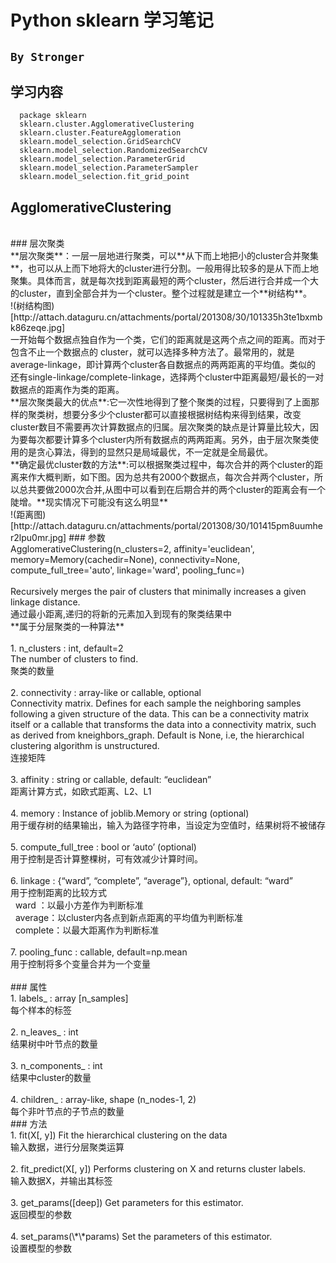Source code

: # Python sklearn 学习笔记
`By Stronger`
-----
## 学习内容
```
  package sklearn
  sklearn.cluster.AgglomerativeClustering
  sklearn.cluster.FeatureAgglomeration
  sklearn.model_selection.GridSearchCV
  sklearn.model_selection.RandomizedSearchCV
  sklearn.model_selection.ParameterGrid
  sklearn.model_selection.ParameterSampler
  sklearn.model_selection.fit_grid_point
```
## AgglomerativeClustering
<br>
### 层次聚类
<br>
**层次聚类**：一层一层地进行聚类，可以**从下而上地把小的cluster合并聚集**，也可以从上而下地将大的cluster进行分割。一般用得比较多的是从下而上地聚集。具体而言，就是每次找到距离最短的两个cluster，然后进行合并成一个大的cluster，直到全部合并为一个cluster。整个过程就是建立一个**树结构**。<br>
!(树结构图)[http://attach.dataguru.cn/attachments/portal/201308/30/101335h3te1bxmbk86zeqe.jpg]<br>
一开始每个数据点独自作为一个类，它们的距离就是这两个点之间的距离。而对于包含不止一个数据点的 cluster，就可以选择多种方法了。最常用的，就是average-linkage，即计算两个cluster各自数据点的两两距离的平均值。类似的 还有single-linkage/complete-linkage，选择两个cluster中距离最短/最长的一对数据点的距离作为类的距离。<br>
**层次聚类最大的优点**:它一次性地得到了整个聚类的过程，只要得到了上面那样的聚类树，想要分多少个cluster都可以直接根据树结构来得到结果，改变 cluster数目不需要再次计算数据点的归属。层次聚类的缺点是计算量比较大，因为要每次都要计算多个cluster内所有数据点的两两距离。另外，由于层次聚类使用的是贪心算法，得到的显然只是局域最优，不一定就是全局最优。<br>
**确定最优cluster数的方法**:可以根据聚类过程中，每次合并的两个cluster的距离来作大概判断，如下图。因为总共有2000个数据点，每次合并两个cluster，所以总共要做2000次合并,从图中可以看到在后期合并的两个cluster的距离会有一个陡增。**现实情况下可能没有这么明显**<br>
!(距离图)[http://attach.dataguru.cn/attachments/portal/201308/30/101415pm8uumher2lpu0mr.jpg]
### 参数
<br>
AgglomerativeClustering(n_clusters=2, affinity='euclidean', memory=Memory(cachedir=None), connectivity=None, compute_full_tree='auto', linkage='ward', pooling_func=<function mean>) <br>
<br>
Recursively merges the pair of clusters that minimally increases a given linkage distance. <br>
通过最小距离,递归的将新的元素加入到现有的聚类结果中 <br>**属于分层聚类的一种算法** <br>
<br>
1. n_clusters : int, default=2 <br>
The number of clusters to find. <br>
聚类的数量 <br>
<br>
2. connectivity : array-like or callable, optional <br>
Connectivity matrix. Defines for each sample the neighboring samples following a given structure of the data. This can be a connectivity matrix itself or a callable that transforms the data into a connectivity matrix, such as derived from kneighbors_graph. Default is None, i.e, the hierarchical clustering algorithm is unstructured. <br>
连接矩阵 <br>
<br>
3. affinity : string or callable, default: “euclidean” <br>
距离计算方式，如欧式距离、L2、L1 <br>
<br>
4. memory : Instance of joblib.Memory or string (optional) <br>用于缓存树的结果输出，输入为路径字符串，当设定为空值时，结果树将不被储存<br>
<br>
5. compute_full_tree : bool or ‘auto’ (optional)<br> 用于控制是否计算整棵树，可有效减少计算时间。<br>
<br>
6. linkage : {“ward”, “complete”, “average”}, optional, default: “ward”<br> 
    用于控制距离的比较方式<br>
    ward ：以最小方差作为判断标准<br>
    average：以cluster内各点到新点距离的平均值为判断标准<br>
    complete：以最大距离作为判断标准<br>
<br>
7. pooling_func : callable, default=np.mean<br> 用于控制将多个变量合并为一个变量<br>
<br>
### 属性
<br>
1. labels_ : array [n_samples]<br> 每个样本的标签<br>
<br>
2. n_leaves_ : int <br> 结果树中叶节点的数量<br>
<br>
3. n_components_ : int <br> 结果中cluster的数量<br>
<br>
4. children_ : array-like, shape (n_nodes-1, 2) <br> 每个非叶节点的子节点的数量<br>
### 方法
<br>
1. fit(X[, y])	Fit the hierarchical clustering on the data <br> 输入数据，进行分层聚类运算<br>
<br>
2. fit_predict(X[, y])	Performs clustering on X and returns cluster labels. <br> 输入数据X，并输出其标签<br>
<br>
3. get_params([deep])	Get parameters for this estimator. <br> 返回模型的参数<br>
<br>
4. set_params(\*\*params)	Set the parameters of this estimator. <br> 设置模型的参数<br>

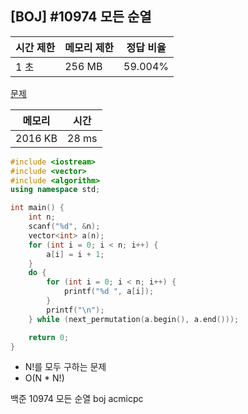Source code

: ## [BOJ] #10974 모든 순열

| 시간 제한 | 메모리 제한 | 정답 비율 |
| --------- | ----------- | --------- |
| 1 초      | 256 MB      | 59.004%   |

[문제](https://www.acmicpc.net/problem/10974)



| 메모리  | 시간  |
| ------- | ----- |
| 2016 KB | 28 ms |

```c++
#include <iostream>
#include <vector>
#include <algorithm>
using namespace std;

int main() {
	int n;
	scanf("%d", &n);
	vector<int> a(n);
	for (int i = 0; i < n; i++) {
		a[i] = i + 1;
	}
	do {
		for (int i = 0; i < n; i++) {
			printf("%d ", a[i]);
		}
		printf("\n");
	} while (next_permutation(a.begin(), a.end()));

	return 0;
}
```

- N!를 모두 구하는 문제
- O(N * N!)



백준 10974 모든 순열 boj acmicpc

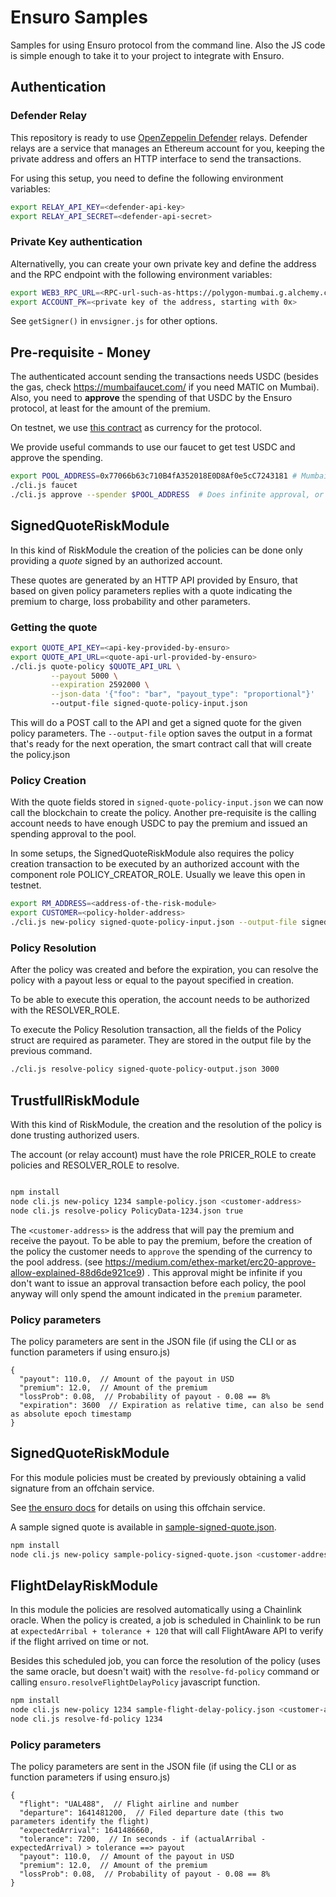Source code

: # Ensuro Samples

Samples for using Ensuro protocol from the command line. Also the JS code is simple enough to take it to your project to integrate with Ensuro.

## Authentication

### Defender Relay

This repository is ready to use [OpenZeppelin Defender](https://www.openzeppelin.com/defender) relays. Defender relays are a service that manages an Ethereum account for you, keeping the private address and offers an HTTP interface to send the transactions.

For using this setup, you need to define the following environment variables:

```bash
export RELAY_API_KEY=<defender-api-key>
export RELAY_API_SECRET=<defender-api-secret>
```

### Private Key authentication

Alternativelly, you can create your own private key and define the address and the RPC endpoint with the following environment variables:

```bash
export WEB3_RPC_URL=<RPC-url-such-as-https://polygon-mumbai.g.alchemy.com/v2/apikey>
export ACCOUNT_PK=<private key of the address, starting with 0x>
```

See `getSigner()` in `envsigner.js` for other options.

## Pre-requisite - Money

The authenticated account sending the transactions needs USDC (besides the gas, check https://mumbaifaucet.com/ if you need MATIC on Mumbai). Also, you need to **approve** the spending of that USDC by the Ensuro protocol, at least for the amount of the premium.

On testnet, we use [this contract](https://mumbai.polygonscan.com/address/0x9aa7fec87ca69695dd1f879567ccf49f3ba417e2) as currency for the protocol.

We provide useful commands to use our faucet to get test USDC and approve the spending.

```bash
export POOL_ADDRESS=0x77066b63c710B4fA352018E0D8Af0e5cC7243181 # Mumbai address of Ensuro Pool
./cli.js faucet
./cli.js approve --spender $POOL_ADDRESS  # Does infinite approval, or you can specify --approval-limit
```


## SignedQuoteRiskModule

In this kind of RiskModule the creation of the policies can be done only providing a *quote* signed by an authorized account.

These quotes are generated by an HTTP API provided by Ensuro, that based on given policy parameters replies with a quote indicating the premium to charge, loss probability and other parameters.

### Getting the quote

```bash
export QUOTE_API_KEY=<api-key-provided-by-ensuro>
export QUOTE_API_URL=<quote-api-url-provided-by-ensuro>
./cli.js quote-policy $QUOTE_API_URL \
         --payout 5000 \
         --expiration 2592000 \
         --json-data '{"foo": "bar", "payout_type": "proportional"}'
         --output-file signed-quote-policy-input.json
```

This will do a POST call to the API and get a signed quote for the given policy parameters. The `--output-file` option saves the output in a format that's ready for the next operation, the smart contract call that will create the policy.json


### Policy Creation

With the quote fields stored in `signed-quote-policy-input.json` we can now call the blockchain to create the policy. Another pre-requisite is the calling account needs to have enough USDC to pay the premium and issued an spending approval to the pool.

In some setups, the SignedQuoteRiskModule also requires the policy creation transaction to be executed by an authorized account with the component role POLICY_CREATOR_ROLE. Usually we leave this open in testnet.

```bash
export RM_ADDRESS=<address-of-the-risk-module>
export CUSTOMER=<policy-holder-address>
./cli.js new-policy signed-quote-policy-input.json --output-file signed-quote-policy-output.json
```

### Policy Resolution

After the policy was created and before the expiration, you can resolve the policy with a payout less or equal to the payout specified in creation.

To be able to execute this operation, the account needs to be authorized with the RESOLVER_ROLE.

To execute the Policy Resolution transaction, all the fields of the Policy struct are required as parameter. They are stored in the output file by the previous command.

```bash
./cli.js resolve-policy signed-quote-policy-output.json 3000
```

## TrustfullRiskModule

With this kind of RiskModule, the creation and the resolution of the policy is done trusting authorized users.

The account (or relay account) must have the role PRICER_ROLE to create policies and RESOLVER_ROLE to resolve.

```bash

npm install
node cli.js new-policy 1234 sample-policy.json <customer-address>
node cli.js resolve-policy PolicyData-1234.json true
```

The `<customer-address>` is the address that will pay the premium and receive the payout. To be able to pay the premium, before the creation of the policy the customer needs to `approve` the spending of the currency to the pool address. (see https://medium.com/ethex-market/erc20-approve-allow-explained-88d6de921ce9) . This approval might be infinite if you don't want to issue an approval transaction before each policy, the pool anyway will only spend the amount indicated in the `premium` parameter.

### Policy parameters

The policy parameters are sent in the JSON file (if using the CLI or as function parameters if using ensuro.js)

```
{
  "payout": 110.0,  // Amount of the payout in USD
  "premium": 12.0,  // Amount of the premium
  "lossProb": 0.08,  // Probability of payout - 0.08 == 8%
  "expiration": 3600  // Expiration as relative time, can also be send as absolute epoch timestamp
}
```

## SignedQuoteRiskModule

For this module policies must be created by previously obtaining a valid signature from an offchain service.

See [the ensuro docs](https://docs.ensuro.co/product-docs/offchain-apis/dynamic-pricing-api) for details on using this offchain service.

A sample signed quote is available in [sample-signed-quote.json](./sample-signed-quote.json).

```bash
npm install
node cli.js new-policy sample-policy-signed-quote.json <customer-address> --rmType SignedQuoteRiskModule
```

## FlightDelayRiskModule

In this module the policies are resolved automatically using a Chainlink oracle. When the policy is created, a job is scheduled in Chainlink to be run at `expectedArribal + tolerance + 120` that will call FlightAware API to verify if the flight arrived on time or not.

Besides this scheduled job, you can force the resolution of the policy (uses the same oracle, but doesn't wait) with the `resolve-fd-policy` command or calling `ensuro.resolveFlightDelayPolicy` javascript function.

```bash
npm install
node cli.js new-policy 1234 sample-flight-delay-policy.json <customer-address>
node cli.js resolve-fd-policy 1234
```

### Policy parameters

The policy parameters are sent in the JSON file (if using the CLI or as function parameters if using ensuro.js)

```
{
  "flight": "UAL488",  // Flight airline and number
  "departure": 1641481200,  // Filed departure date (this two parameters identify the flight)
  "expectedArrival": 1641486660,
  "tolerance": 7200,  // In seconds - if (actualArribal - expectedArrival) > tolerance ==> payout
  "payout": 110.0,  // Amount of the payout in USD
  "premium": 12.0,  // Amount of the premium
  "lossProb": 0.08,  // Probability of payout - 0.08 == 8%
}
```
________________________________________
ABOUT THIS TASK:
In the listing above, find the line with "# Ensuro Samples" and the line with "This repository is". Output those two lines and every line between them, exactly as written.

WRITTEN RESPONSE:
: # Ensuro Samples

Samples for using Ensuro protocol from the command line. Also the JS code is simple enough to take it to your project to integrate with Ensuro.

## Authentication

### Defender Relay

This repository is ready to use [OpenZeppelin Defender](https://www.openzeppelin.com/defender) relays. Defender relays are a service that manages an Ethereum account for you, keeping the private address and offers an HTTP interface to send the transactions.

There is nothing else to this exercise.